Have you ever been in a place, perhaps your local gym, an airport or even a cocktail bar, where you noticed something engaging on a screen but no sound was available with it? You missed the details and lost an understanding of what was going on. Frustrating, wasn’t it? Well, imagine that being your regular experience. That’s what it’s like for those who are hard of hearing. It’s what makes closed captioning so critical.
Whether an audience is hard of hearing or just viewing content without the benefit of audio, many people read closed captions. These viewers have every right and should have every expectation of gaining the same level of information understanding as anyone else. Currently, audiences who are hard of hearing are limited to what closed captioning makes available; and that often contains errors, omissions and inaccuracies, especially in manual captioning situations where a live captioner can’t discern or type words quickly enough.
In fact, we analyzed many closed captioning samples, and found that they had an average error rate of 40% including omissions/deletions. Captioning errors not only affect viewer comprehension, they can alter meaning, have a negative impact on a brand, or even result in regulatory compliance violations.
If we look beyond native language, many international organizations need to provide real-time closed captioning to members and stakeholders, across borders, languages and accents. Accuracy is especially critical here, as misunderstood or misinterpreted information could have some serious consequences― think about volatile international relations, crisis situations, or bad publicity for a particular business with global reach.

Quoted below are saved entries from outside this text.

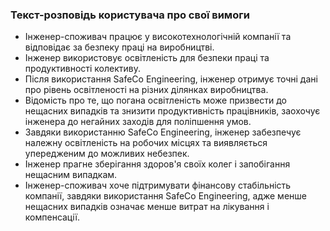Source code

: ### Текст-розповідь користувача про свої вимоги
- Інженер-споживач працює у високотехнологічній компанії та відповідає за безпеку праці на виробництві.
- Інженер використовує освітленість для безпеки праці та продуктивності колективу.
- Після використання SafeCo Engineering, інженер отримує точні дані про рівень освітленості на різних ділянках виробництва.
- Відомість про те, що погана освітленість може призвести до нещасних випадків та знизити продуктивність працівників, заохочує інженера до негайних заходів для поліпшення умов.
- Завдяки використанню SafeCo Engineering, інженер забезпечує належну освітленість на робочих місцях та виявляється упередженим до можливих небезпек.
- Інженер прагне зберігання здоров'я своїх колег і запобігання нещасним випадкам.
- Інженер-споживач хоче підтримувати фінансову стабільність компанії, завдяки використання SafeCo Engineering, адже менше нещасних випадків означає менше витрат на лікування і компенсації.
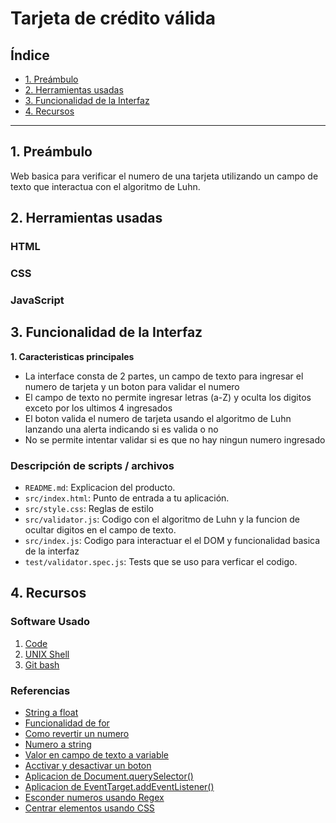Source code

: # Tarjeta de crédito válida

## Índice

* [1. Preámbulo](#1-preámbulo)
* [2. Herramientas usadas](#2-resumen-del-proyecto)
* [3. Funcionalidad de la Interfaz](#3-consideraciones-generales)
* [4. Recursos](#5-hito-opcional-mostrar-la-franquicia-de-tarjeta)

***

## 1. Preámbulo

Web basica para verificar el numero de una tarjeta utilizando un campo de texto que interactua con el algoritmo de Luhn.

## 2. Herramientas usadas

### HTML

### CSS

### JavaScript


## 3. Funcionalidad de la Interfaz

**1. Caracteristicas principales**

* La interface consta de 2 partes, un campo de texto para ingresar el numero de tarjeta y un boton para validar el numero
* El campo de texto no permite ingresar letras (a-Z) y oculta los digitos exceto por los ultimos 4 ingresados
* El boton valida el numero de tarjeta usando el algoritmo de Luhn lanzando una alerta indicando si es valida o no
* No se permite intentar validar si es que no hay ningun numero ingresado 
  
### Descripción de scripts / archivos

* `README.md`: Explicacion del producto.
* `src/index.html`: Punto de entrada a tu aplicación.
* `src/style.css`: Reglas de estilo
* `src/validator.js`: Codigo con el algoritmo de Luhn y la funcion de ocultar digitos en el campo de texto.
* `src/index.js`: Codigo para interactuar el el DOM y funcionalidad basica de la interfaz
* `test/validator.spec.js`: Tests que se uso para verficar el codigo.


## 4. Recursos

### Software Usado

1. [Code](https://code.visualstudio.com/)
2. [UNIX Shell](https://curriculum.laboratoria.la/es/topics/shell)
3. [Git bash](https://git-scm.com/download/win)


### Referencias

* [String a float](https://dirask.com/posts/JavaScript-convert-string-array-to-float-array-DWkWBD)
* [Funcionalidad de for](https://www.youtube.com/watch?v=11Fz65LQVB4)
* [Como revertir un numero](https://www.freecodecamp.org/news/js-basics-how-to-reverse-a-number-9aefc20afa8d/)
* [Numero a string](https://www.freecodecamp.org/news/javascript-number-to-string-how-to-use-tostring-to-convert-an-int-into-a-string/#:~:text=The%20toString()%20method%20is,into%20its%20string%20type%20representation.)
* [Valor en campo de texto a variable](https://stackoverflow.com/questions/56246340/how-do-i-set-a-number-input-into-a-javascript-variable)
* [Acctivar y desactivar un boton](https://flexiple.com/javascript/disable-button-javascript/)
* [Aplicacion de Document.querySelector()](https://developer.mozilla.org/en-US/docs/Web/API/Document/querySelector)
* [Aplicacion de EventTarget.addEventListener()](https://developer.mozilla.org/en-US/docs/Web/API/EventTarget/addEventListener)
* [Esconder numeros usando Regex](https://stackoverflow.com/questions/66572966/hide-all-numbers-except-last-4-using-js-regex)
* [Centrar elementos usando CSS](https://www.freecodecamp.org/news/how-to-center-anything-with-css-align-a-div-text-and-more/)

At AppTek, we took on the problems with commonly-used closed captioning, achieving a language technology breakthrough that revolutionizes the closed captioning process. Artificial neural networking, Natural Language Processing and densely connected Long Short-Term Memory are core to our superior Automatic Speech Recognition (ASR) platform. These advances not only increase the speed and accuracy of translation, they capture nuances like intonation, apply correct punctuation (think about the power of a comma!), and separate speakers by discerning unique voices. Those capabilities are essential to a thorough understanding of any content, yet they are lacking from other speech recognition systems.
Our Live Captioning Appliance is a fully functional server that gets installed with our ASR media software. It delivers fully automated, same-language captions for live content in all of the standard captioning key formats, and with up to 95% accuracy and speed that matches or exceeds human captioning. +Machine Translation can also be an additional option to automatically produce inter-subtitling with high accuracy in a different languagefor foreign language speaking audiences.
These rich capabilities provide a distinct advantage for stations with a “Digital First” strategy. Along with automating expensive, time-consuming manual tasks, they can improve content management, create rich metadata which helps with SEO for archives, websites, program libraries and more, and accelerate time to market. Perhaps most importantly, they enable the full meaning of ALL content to be available to ALL audiences.
There are so many opportunities for M&E companies to modernize their delivery, maximize their content investments and bring more information, educational and enjoyment value to customers. We’ll explore more of them in the next post, along with how AppTek is filling that gap between current delivery methods and what’s truly possible. The state-of-the-art in automatic speech recognition and machine translation has achieved qualitative leaps with neural networks and deep learning.